Labor costs and availability
Compared to nearby Singapore and even Malaysia, workers’ wages in Batam continue to be much lower. Until last year the minimum wage was only Rp 1.4 million (US$145) and was increased to Rp 2.040 (US$210) million for 2013.
Labor is widely available, as thousands of new workers come to Batam each year mainly from Sumatra and Java islands hoping to find jobs that are sometimes scarce in their home provinces.
Low wages are also a cause of constant labor protests. Firms relying solely on low wages are facing constant tensions with the workers and labor demonstrations take place occasionally.
As a free port and free trade zone, Batam offers several tax incentives to businesses that use the area for manufacturing products for export purpose.
Value Added Tax (VAT) and Local Service Tax (LST)
According to PWC Pocket Tax Book 2012, most of the transaction to enter goods or services into Batam are free from VAT and LST. In order to qualify for that, there are following administrative requirements:
- Business License from the Badan Pengusahaan Kawasan (BPK)
- Masterlist (type of goods and and quantity) from the BPK; the goods need to relate to the business activities.
- Goods consumed within FTZ follow separate regulation.
- Customs procedures, including audit and penalties, are still applicable in Batam
- Registering as a Taxable Enterprise is not required
Import tax and duty
Goods delivered into Batam and delivered amongst companies inside the free trade zone are exempted from import duty. However, if the goods enter other parts of Indonesia, they will be for all the import duties and taxes. Goods that can be imported under the FTZ regulations are listed in the master list.
A 2012 article in Jakarta Globe highlighted the experience of Singaporean foreign investors doing business in Batam.
Indonesia ought to be its natural market but Batam is strictly an export zone and there’s a firewall between them. It’s a flawed protectionist strategy.
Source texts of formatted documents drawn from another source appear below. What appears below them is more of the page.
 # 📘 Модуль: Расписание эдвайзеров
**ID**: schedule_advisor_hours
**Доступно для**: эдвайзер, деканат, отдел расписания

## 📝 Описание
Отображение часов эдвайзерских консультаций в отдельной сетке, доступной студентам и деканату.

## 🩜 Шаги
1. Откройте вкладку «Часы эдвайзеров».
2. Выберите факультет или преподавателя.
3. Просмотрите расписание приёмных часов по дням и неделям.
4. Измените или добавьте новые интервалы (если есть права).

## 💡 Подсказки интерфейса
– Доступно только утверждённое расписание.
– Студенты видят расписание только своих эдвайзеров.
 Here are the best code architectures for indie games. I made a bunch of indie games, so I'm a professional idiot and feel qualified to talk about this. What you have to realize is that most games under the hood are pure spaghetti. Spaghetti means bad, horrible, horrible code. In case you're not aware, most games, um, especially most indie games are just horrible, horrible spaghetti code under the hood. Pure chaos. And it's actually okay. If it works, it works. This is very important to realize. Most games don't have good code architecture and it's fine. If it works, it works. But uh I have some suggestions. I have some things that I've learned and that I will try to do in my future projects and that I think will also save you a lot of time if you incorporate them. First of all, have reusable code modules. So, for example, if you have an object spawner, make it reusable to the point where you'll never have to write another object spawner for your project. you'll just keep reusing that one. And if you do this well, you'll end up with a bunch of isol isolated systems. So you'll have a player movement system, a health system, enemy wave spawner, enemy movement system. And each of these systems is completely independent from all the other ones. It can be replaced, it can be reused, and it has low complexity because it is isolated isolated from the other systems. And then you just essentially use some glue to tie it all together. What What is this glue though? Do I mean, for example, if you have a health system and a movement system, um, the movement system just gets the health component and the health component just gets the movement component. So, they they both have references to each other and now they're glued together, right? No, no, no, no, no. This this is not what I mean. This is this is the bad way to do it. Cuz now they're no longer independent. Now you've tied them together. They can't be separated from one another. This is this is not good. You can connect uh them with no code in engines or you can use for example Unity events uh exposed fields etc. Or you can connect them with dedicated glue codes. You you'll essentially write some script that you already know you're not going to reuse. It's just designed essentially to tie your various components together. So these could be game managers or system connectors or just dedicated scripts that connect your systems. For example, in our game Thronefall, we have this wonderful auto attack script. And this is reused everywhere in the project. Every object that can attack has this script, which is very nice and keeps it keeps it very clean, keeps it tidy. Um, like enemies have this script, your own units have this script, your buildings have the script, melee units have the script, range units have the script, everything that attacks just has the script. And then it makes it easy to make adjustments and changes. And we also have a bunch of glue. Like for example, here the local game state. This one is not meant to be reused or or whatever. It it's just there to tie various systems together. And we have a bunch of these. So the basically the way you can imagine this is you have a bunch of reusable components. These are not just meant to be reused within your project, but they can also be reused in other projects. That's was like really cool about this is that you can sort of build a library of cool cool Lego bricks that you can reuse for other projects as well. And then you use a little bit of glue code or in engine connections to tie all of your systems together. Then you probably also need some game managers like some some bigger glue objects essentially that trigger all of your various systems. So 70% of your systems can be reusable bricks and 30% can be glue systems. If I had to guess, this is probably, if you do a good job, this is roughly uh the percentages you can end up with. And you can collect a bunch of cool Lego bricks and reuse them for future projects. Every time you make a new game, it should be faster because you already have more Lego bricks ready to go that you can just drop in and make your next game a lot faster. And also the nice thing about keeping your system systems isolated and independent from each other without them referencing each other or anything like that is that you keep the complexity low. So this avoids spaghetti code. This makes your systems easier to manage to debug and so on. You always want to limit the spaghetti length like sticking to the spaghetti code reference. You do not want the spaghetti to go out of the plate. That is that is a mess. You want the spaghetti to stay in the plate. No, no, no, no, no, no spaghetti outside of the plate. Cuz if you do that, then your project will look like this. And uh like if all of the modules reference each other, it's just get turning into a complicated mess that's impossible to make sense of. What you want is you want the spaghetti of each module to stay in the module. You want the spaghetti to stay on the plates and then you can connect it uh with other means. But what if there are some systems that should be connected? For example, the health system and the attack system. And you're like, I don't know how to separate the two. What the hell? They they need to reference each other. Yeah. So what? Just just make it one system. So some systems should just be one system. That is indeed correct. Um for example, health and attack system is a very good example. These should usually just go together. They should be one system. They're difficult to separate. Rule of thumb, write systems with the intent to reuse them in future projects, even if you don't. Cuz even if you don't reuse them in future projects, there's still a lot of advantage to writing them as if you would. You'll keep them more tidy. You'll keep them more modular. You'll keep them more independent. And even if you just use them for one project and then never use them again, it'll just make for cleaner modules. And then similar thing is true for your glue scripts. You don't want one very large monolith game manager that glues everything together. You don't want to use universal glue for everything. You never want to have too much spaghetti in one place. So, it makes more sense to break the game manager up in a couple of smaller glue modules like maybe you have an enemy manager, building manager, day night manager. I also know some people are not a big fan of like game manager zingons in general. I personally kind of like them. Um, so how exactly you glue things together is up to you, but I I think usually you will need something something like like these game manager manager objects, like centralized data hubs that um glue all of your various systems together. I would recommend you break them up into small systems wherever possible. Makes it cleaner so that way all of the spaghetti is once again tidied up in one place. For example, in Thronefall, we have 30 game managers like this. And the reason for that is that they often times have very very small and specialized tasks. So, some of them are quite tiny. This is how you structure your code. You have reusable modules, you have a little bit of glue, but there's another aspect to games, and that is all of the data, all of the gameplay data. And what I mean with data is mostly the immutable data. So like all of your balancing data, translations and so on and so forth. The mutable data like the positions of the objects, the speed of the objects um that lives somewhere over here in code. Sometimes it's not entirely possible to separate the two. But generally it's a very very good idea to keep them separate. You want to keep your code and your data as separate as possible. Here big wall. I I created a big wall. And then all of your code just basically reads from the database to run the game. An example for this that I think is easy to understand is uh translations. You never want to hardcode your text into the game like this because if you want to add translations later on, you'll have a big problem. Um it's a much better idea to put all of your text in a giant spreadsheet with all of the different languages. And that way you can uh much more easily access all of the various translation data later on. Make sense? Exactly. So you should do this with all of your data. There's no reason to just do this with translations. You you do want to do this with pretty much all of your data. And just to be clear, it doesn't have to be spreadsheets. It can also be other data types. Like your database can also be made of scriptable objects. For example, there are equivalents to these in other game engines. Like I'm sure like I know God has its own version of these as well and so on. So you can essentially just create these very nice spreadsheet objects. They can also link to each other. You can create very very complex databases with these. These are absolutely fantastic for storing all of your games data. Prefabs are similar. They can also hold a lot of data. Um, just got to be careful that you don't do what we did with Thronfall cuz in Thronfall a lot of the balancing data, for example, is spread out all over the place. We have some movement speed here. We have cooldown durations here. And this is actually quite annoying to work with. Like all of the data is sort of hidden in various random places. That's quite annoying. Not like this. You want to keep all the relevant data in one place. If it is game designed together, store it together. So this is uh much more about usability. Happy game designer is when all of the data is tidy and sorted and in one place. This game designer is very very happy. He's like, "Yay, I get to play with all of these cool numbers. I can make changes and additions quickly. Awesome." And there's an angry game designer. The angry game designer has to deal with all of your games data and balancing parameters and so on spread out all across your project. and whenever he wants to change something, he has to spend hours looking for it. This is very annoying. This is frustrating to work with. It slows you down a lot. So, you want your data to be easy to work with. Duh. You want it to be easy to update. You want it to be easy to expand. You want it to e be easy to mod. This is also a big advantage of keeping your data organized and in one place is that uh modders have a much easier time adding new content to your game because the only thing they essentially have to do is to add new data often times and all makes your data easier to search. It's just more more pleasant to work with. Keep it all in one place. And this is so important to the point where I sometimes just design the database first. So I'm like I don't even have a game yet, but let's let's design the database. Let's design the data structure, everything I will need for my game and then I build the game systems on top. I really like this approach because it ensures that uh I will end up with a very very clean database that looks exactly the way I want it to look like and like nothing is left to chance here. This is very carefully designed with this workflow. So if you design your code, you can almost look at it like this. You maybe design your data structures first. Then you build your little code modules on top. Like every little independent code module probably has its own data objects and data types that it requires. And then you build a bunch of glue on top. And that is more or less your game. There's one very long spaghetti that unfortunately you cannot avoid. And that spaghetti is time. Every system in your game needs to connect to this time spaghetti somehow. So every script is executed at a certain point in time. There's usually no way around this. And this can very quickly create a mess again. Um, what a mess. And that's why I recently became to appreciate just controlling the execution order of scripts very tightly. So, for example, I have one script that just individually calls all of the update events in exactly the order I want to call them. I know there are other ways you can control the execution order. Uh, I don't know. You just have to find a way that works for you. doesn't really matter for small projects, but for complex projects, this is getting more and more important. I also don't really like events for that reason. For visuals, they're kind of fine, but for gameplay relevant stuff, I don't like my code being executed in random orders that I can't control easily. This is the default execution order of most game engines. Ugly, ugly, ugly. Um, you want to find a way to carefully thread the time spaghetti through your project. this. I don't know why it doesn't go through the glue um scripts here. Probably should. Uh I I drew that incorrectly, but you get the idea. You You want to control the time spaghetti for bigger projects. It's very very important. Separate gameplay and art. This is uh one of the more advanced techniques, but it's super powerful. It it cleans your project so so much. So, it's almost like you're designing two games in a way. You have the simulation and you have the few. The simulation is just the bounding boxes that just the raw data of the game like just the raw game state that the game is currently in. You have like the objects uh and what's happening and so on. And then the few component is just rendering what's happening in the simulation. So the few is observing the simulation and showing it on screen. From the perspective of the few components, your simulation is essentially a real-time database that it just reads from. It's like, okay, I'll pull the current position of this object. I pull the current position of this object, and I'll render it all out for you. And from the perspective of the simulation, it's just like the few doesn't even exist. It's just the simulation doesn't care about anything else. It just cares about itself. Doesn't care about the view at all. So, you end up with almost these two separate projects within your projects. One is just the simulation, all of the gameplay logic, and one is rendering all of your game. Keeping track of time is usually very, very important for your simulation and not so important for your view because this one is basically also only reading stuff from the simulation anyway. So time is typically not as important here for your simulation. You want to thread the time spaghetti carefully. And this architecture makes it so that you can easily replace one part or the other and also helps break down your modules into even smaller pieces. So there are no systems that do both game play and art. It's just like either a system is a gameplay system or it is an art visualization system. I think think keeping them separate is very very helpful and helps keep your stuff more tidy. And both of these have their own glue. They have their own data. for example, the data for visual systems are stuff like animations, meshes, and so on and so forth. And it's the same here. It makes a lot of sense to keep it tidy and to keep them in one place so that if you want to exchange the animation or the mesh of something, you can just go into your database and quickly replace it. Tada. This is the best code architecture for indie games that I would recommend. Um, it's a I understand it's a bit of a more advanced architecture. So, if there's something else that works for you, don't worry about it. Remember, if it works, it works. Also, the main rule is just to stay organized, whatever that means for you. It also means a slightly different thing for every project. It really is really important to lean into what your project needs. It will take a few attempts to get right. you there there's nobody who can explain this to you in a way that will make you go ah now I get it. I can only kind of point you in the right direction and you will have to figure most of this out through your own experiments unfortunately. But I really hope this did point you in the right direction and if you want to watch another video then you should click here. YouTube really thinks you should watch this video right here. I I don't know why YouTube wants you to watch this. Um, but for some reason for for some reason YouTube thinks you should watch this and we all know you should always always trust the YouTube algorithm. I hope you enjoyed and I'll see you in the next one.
Mr Tan, a manager at a Singaporean-owned shipyard in Tanjung Uncang
It is mostly companies from the precision engineering, electrical components and electronics manufacturing, and marine and offshore supporting industries that have set up shop on Batam
Lee Yee Fung (trade agency IE Singapore’s regional director based in Jakarta)
I see several concerns regarding Batam free trade zone. Firstly, until now the key reason foreign investors look into Batam is the cheap labor costs. Proximity to Singapore and higher than average living costs compared to rest of Indonesia put an immense pressure to keep raising the minimum wages. Constant labor protests and recent goverment decisions clearly indicate that.
As the minimum wages will increase, so will decrease the attractiveness of Batam compared to Malaysia, Thailand, Vietnam, China etc. who offer better skilled labor and lower logistics costs. Indonesian government is ought to come up with additional benefits to keep foreign investors coming to Batam, such as better clarity regarding master list and avoidance of double taxation.
Companies manufacturing in Batam also benefit only partly from the main growth engine of Indonesian economy – the domestic consumption. After moving goods from Batam to other parts of Indonesia, companies lose the tax and duty benefits and face high logistics costs due to poor infrastructure in rest of Indonesia.
Considering all of the above, it is no wonder Singapore is the main player to benefit from Batam, as it enables them to keep their manufacturing sector competitive.